Pero, hasta el momento, el gran debate sobre el e-book apenas ha rozado el aspecto más importante de cuantos el códice introdujo: esa lectura no lineal que tan honda impresión causara en San Agustín. Si la fábula del rollo y el códice contiene una moraleja sería precisamente ésa: por lo general, asociamos la tecnología digital con esa falta de linealidad que se manifiesta en las bifurcaciones de los caminos que los internautas van abriendo por entre la maleza de Internet cliqueando de enlace en enlace. Pero el libro electrónico no es del todo compatible con esa no linealidad: intentar saltar de un lugar a otro en un documento tan extenso como una novela puede resultarle al lector electrónico tan dolorosamente incómodo como tratar de tocar el piano con los dedos entumecidos. Las alternativas son ascender por el libro incrementalmente, página a página, o ir saltando como un loco de un punto a otro y entre búsquedas de términos. No debemos extrañarnos de que el auge de la lectura electrónica haya resucitado dos términos propios de las tecnologías de lectura de la era clásica, scroll («rollo» en ingles, utilizado como verbo para designar la acción de hacer avanzar o retroceder el texto en una pantalla) y tablet (tableta), reflejando el tipo de lectura que se lleva a cabo en el e-book.

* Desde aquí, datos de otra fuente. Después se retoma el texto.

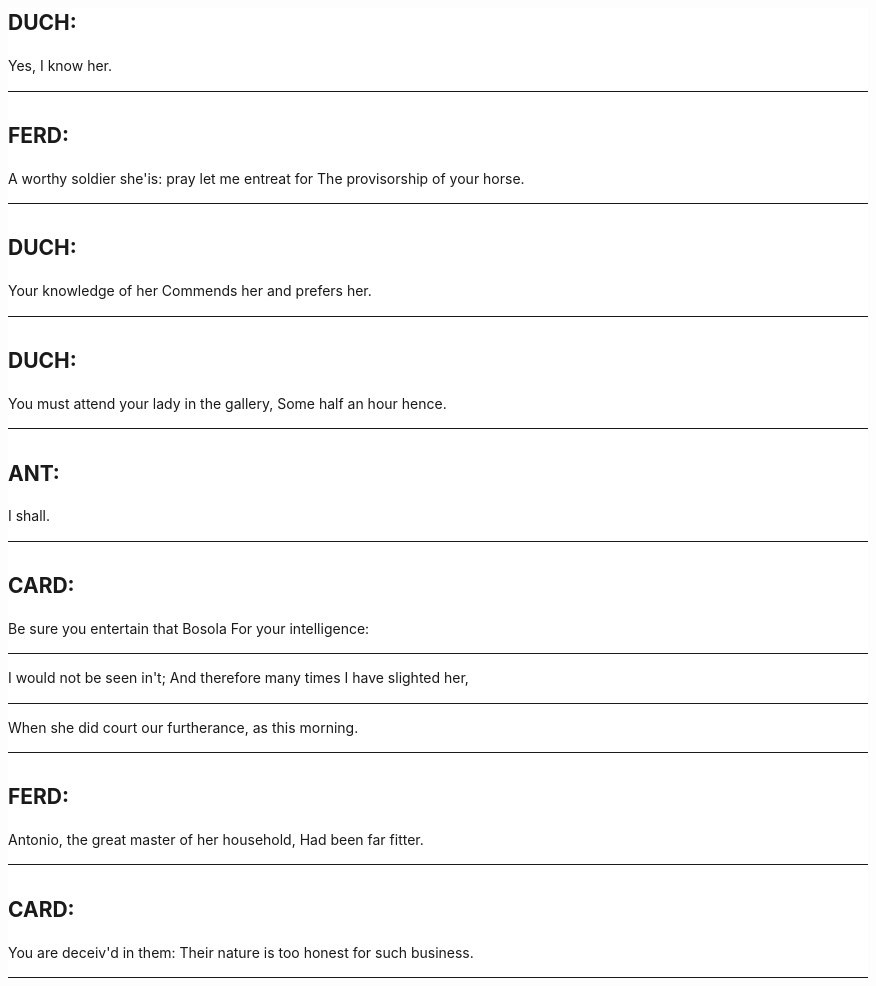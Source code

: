 
## DUCH:	
Yes, I know her.

---

## FERD:	
A worthy soldier she'is: pray let me entreat for
The provisorship of your horse.

---

## DUCH:	
Your knowledge of her
Commends her and prefers her.

---

## DUCH:	
You must attend your lady in the gallery, Some half an hour hence.

---

## ANT:	
I shall.

---

## CARD:	
Be sure you entertain that Bosola
For your intelligence: 

---

I would not be seen in't; And therefore many times I have slighted her,


---

When she did court our furtherance, as this morning.

---

## FERD:	
Antonio, the great master of her household, Had been far fitter.

---

## CARD:	
You are deceiv'd in them:
Their nature is too honest for such business. 

---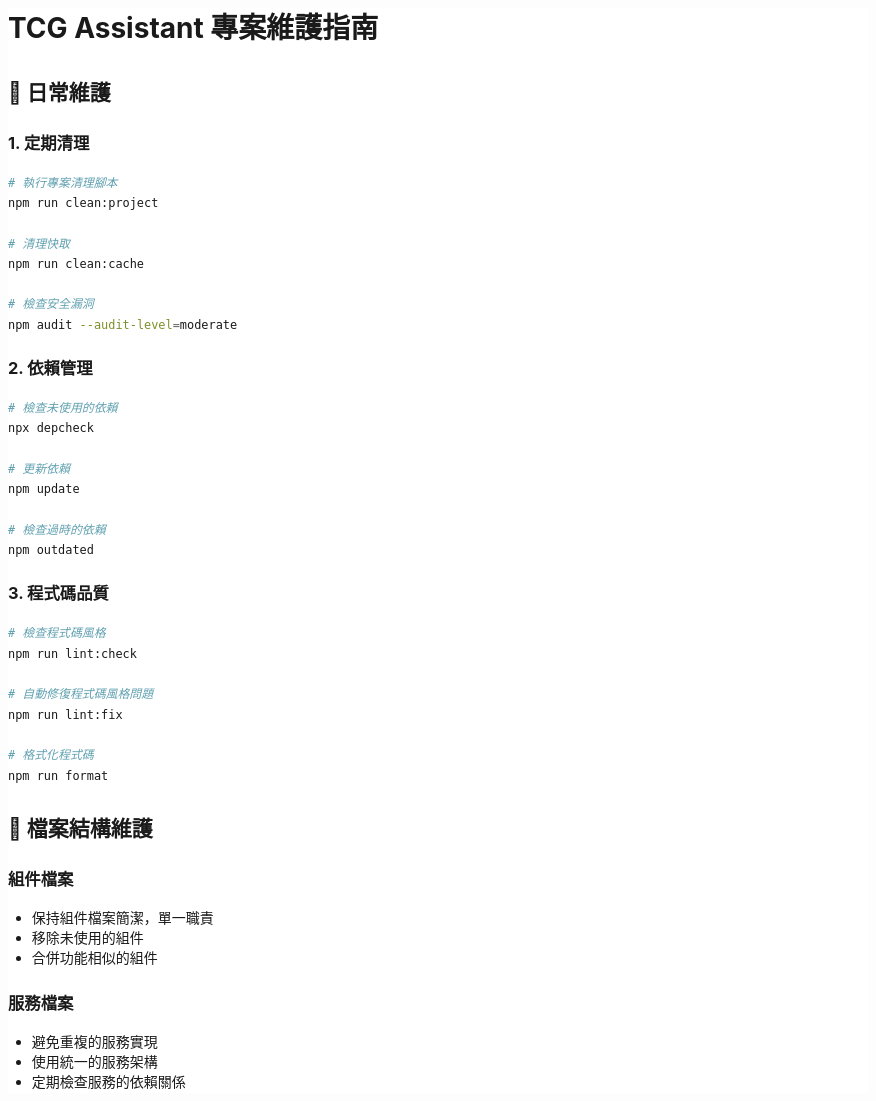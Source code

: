 # TCG Assistant 專案維護指南

## 🧹 日常維護

### 1. 定期清理
```bash
# 執行專案清理腳本
npm run clean:project

# 清理快取
npm run clean:cache

# 檢查安全漏洞
npm audit --audit-level=moderate
```

### 2. 依賴管理
```bash
# 檢查未使用的依賴
npx depcheck

# 更新依賴
npm update

# 檢查過時的依賴
npm outdated
```

### 3. 程式碼品質
```bash
# 檢查程式碼風格
npm run lint:check

# 自動修復程式碼風格問題
npm run lint:fix

# 格式化程式碼
npm run format
```

## 📁 檔案結構維護

### 組件檔案
- 保持組件檔案簡潔，單一職責
- 移除未使用的組件
- 合併功能相似的組件

### 服務檔案
- 避免重複的服務實現
- 使用統一的服務架構
- 定期檢查服務的依賴關係
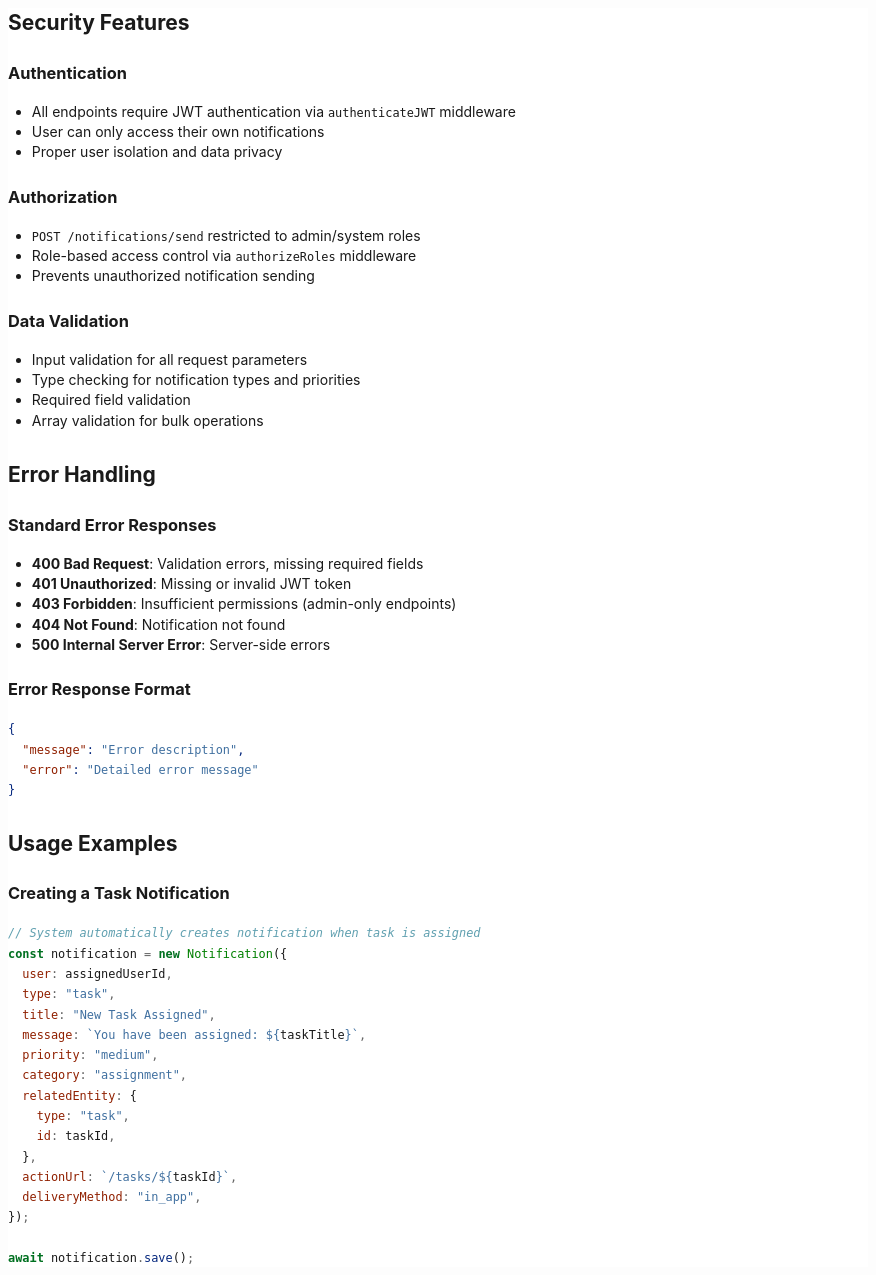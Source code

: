 ## Security Features

### Authentication

- All endpoints require JWT authentication via `authenticateJWT` middleware
- User can only access their own notifications
- Proper user isolation and data privacy

### Authorization

- `POST /notifications/send` restricted to admin/system roles
- Role-based access control via `authorizeRoles` middleware
- Prevents unauthorized notification sending

### Data Validation

- Input validation for all request parameters
- Type checking for notification types and priorities
- Required field validation
- Array validation for bulk operations

## Error Handling

### Standard Error Responses

- **400 Bad Request**: Validation errors, missing required fields
- **401 Unauthorized**: Missing or invalid JWT token
- **403 Forbidden**: Insufficient permissions (admin-only endpoints)
- **404 Not Found**: Notification not found
- **500 Internal Server Error**: Server-side errors

### Error Response Format

```json
{
  "message": "Error description",
  "error": "Detailed error message"
}
```

## Usage Examples

### Creating a Task Notification

```javascript
// System automatically creates notification when task is assigned
const notification = new Notification({
  user: assignedUserId,
  type: "task",
  title: "New Task Assigned",
  message: `You have been assigned: ${taskTitle}`,
  priority: "medium",
  category: "assignment",
  relatedEntity: {
    type: "task",
    id: taskId,
  },
  actionUrl: `/tasks/${taskId}`,
  deliveryMethod: "in_app",
});

await notification.save();
```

La novela enraiza en el códice
El códice está hecho para la lectura no lineal; más que para la búsqueda desnortada del internauta de documento en documento, para permitir al lector profundo navegar por esa red de conexiones internas que se da dentro de un documento único y rico como la novela. En efecto, el código no es un formato más, sino el que saca lo mejor de la novela. El lenguaje denso y estratificado de la novela contemporánea hunde sus raíces en el códice y crece con él, exigiendo ese tipo de navegación que sólo el código ofrece. Imagínense intentando abrirse paso por el laberinto, entrecruzado y reverberante, de El atlas de las nubes de David Mitchell trascrito a rollo. Sería imposible.
Evidentemente, la gran literatura ya existía antes del códice y seguiría existiendo si éste muriera. Pero si abandonamos la lectura en papel tendremos que ser conscientes de lo que sacrificamos: esa experiencia no lineal que es patrimonio del códice y que ningún otro medio proporciona –ni el cine, ni la televisión, ni la música ni los videojuegos–. El códice venció al rollo porque hizo aquello que se supone que las buenas tecnologías hacen: otorgó a los lectores un poder que nunca antes habían tenido, un poder sobre el flujo de su propia vivencia lectora. Y hasta que no oiga personalmente a Dios diciéndome «enciende y lee» no pienso rendirme.